▶ [What the exercise asks] An exact copy of the data below is required; return it in full.

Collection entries
============

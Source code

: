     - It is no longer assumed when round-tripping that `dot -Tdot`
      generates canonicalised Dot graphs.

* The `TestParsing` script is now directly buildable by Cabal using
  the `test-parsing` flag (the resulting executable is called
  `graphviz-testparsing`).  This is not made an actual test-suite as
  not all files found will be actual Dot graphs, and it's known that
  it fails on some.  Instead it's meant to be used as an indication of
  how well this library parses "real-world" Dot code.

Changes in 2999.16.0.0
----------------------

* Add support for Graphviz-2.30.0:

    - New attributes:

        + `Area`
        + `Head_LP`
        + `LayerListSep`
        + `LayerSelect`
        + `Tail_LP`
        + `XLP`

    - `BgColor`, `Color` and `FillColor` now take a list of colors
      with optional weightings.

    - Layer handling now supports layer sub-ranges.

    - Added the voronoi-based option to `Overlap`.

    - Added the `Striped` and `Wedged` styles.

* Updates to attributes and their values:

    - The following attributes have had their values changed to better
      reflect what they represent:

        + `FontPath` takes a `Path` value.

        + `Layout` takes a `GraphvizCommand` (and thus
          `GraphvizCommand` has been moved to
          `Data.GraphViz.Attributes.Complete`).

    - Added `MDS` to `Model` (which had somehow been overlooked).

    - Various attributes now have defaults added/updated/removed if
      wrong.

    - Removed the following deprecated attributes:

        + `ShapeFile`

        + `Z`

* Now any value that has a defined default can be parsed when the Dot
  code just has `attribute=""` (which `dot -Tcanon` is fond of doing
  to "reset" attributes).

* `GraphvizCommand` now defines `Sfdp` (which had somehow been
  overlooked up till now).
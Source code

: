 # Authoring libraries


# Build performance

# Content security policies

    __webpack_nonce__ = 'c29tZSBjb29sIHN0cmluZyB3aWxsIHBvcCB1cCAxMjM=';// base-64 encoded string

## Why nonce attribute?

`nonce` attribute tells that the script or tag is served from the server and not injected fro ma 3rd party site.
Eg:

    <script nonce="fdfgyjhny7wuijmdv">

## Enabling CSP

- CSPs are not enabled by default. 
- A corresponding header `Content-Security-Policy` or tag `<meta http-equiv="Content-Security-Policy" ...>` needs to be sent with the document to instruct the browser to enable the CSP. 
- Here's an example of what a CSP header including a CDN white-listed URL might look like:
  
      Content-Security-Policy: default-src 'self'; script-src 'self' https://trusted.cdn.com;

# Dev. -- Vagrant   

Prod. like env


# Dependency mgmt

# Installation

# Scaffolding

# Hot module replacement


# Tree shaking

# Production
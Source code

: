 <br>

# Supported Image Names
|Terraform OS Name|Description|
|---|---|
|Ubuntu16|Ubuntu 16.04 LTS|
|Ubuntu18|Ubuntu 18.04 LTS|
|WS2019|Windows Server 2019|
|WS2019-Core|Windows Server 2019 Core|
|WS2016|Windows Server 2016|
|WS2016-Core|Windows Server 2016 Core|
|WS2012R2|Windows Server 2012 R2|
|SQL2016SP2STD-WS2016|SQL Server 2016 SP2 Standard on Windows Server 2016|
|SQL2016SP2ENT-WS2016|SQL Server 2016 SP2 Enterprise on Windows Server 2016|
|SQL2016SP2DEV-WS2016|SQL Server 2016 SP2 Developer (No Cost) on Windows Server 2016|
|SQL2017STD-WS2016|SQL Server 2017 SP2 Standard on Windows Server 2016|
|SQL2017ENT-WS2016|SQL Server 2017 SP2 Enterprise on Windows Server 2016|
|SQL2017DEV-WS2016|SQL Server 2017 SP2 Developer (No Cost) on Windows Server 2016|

============

▶ [Output]
Source code

:     - It is no longer assumed when round-tripping that `dot -Tdot`
      generates canonicalised Dot graphs.

* The `TestParsing` script is now directly buildable by Cabal using
  the `test-parsing` flag (the resulting executable is called
  `graphviz-testparsing`).  This is not made an actual test-suite as
  not all files found will be actual Dot graphs, and it's known that
  it fails on some.  Instead it's meant to be used as an indication of
  how well this library parses "real-world" Dot code.

Changes in 2999.16.0.0
----------------------

* Add support for Graphviz-2.30.0:

    - New attributes:

        + `Area`
        + `Head_LP`
        + `LayerListSep`
        + `LayerSelect`
        + `Tail_LP`
        + `XLP`

    - `BgColor`, `Color` and `FillColor` now take a list of colors
      with optional weightings.

    - Layer handling now supports layer sub-ranges.

    - Added the voronoi-based option to `Overlap`.

    - Added the `Striped` and `Wedged` styles.

* Updates to attributes and their values:

    - The following attributes have had their values changed to better
      reflect what they represent:

        + `FontPath` takes a `Path` value.

        + `Layout` takes a `GraphvizCommand` (and thus
          `GraphvizCommand` has been moved to
          `Data.GraphViz.Attributes.Complete`).

    - Added `MDS` to `Model` (which had somehow been overlooked).

    - Various attributes now have defaults added/updated/removed if
      wrong.

    - Removed the following deprecated attributes:

        + `ShapeFile`

        + `Z`

* Now any value that has a defined default can be parsed when the Dot
  code just has `attribute=""` (which `dot -Tcanon` is fond of doing
  to "reset" attributes).

* `GraphvizCommand` now defines `Sfdp` (which had somehow been
  overlooked up till now).
Source code

: # Authoring libraries


# Build performance

# Content security policies

    __webpack_nonce__ = 'c29tZSBjb29sIHN0cmluZyB3aWxsIHBvcCB1cCAxMjM=';// base-64 encoded string

## Why nonce attribute?

`nonce` attribute tells that the script or tag is served from the server and not injected fro ma 3rd party site.
Eg:

    <script nonce="fdfgyjhny7wuijmdv">

## Enabling CSP

- CSPs are not enabled by default. 
- A corresponding header `Content-Security-Policy` or tag `<meta http-equiv="Content-Security-Policy" ...>` needs to be sent with the document to instruct the browser to enable the CSP. 
- Here's an example of what a CSP header including a CDN white-listed URL might look like:
  
      Content-Security-Policy: default-src 'self'; script-src 'self' https://trusted.cdn.com;

# Dev. -- Vagrant   

Prod. like env


# Dependency mgmt

# Installation

# Scaffolding

# Hot module replacement


# Tree shaking

# Production
Source code

: <br>

# Supported Image Names
|Terraform OS Name|Description|
|---|---|
|Ubuntu16|Ubuntu 16.04 LTS|
|Ubuntu18|Ubuntu 18.04 LTS|
|WS2019|Windows Server 2019|
|WS2019-Core|Windows Server 2019 Core|
|WS2016|Windows Server 2016|
|WS2016-Core|Windows Server 2016 Core|
|WS2012R2|Windows Server 2012 R2|
|SQL2016SP2STD-WS2016|SQL Server 2016 SP2 Standard on Windows Server 2016|
|SQL2016SP2ENT-WS2016|SQL Server 2016 SP2 Enterprise on Windows Server 2016|
|SQL2016SP2DEV-WS2016|SQL Server 2016 SP2 Developer (No Cost) on Windows Server 2016|
|SQL2017STD-WS2016|SQL Server 2017 SP2 Standard on Windows Server 2016|
|SQL2017ENT-WS2016|SQL Server 2017 SP2 Enterprise on Windows Server 2016|
|SQL2017DEV-WS2016|SQL Server 2017 SP2 Developer (No Cost) on Windows Server 2016|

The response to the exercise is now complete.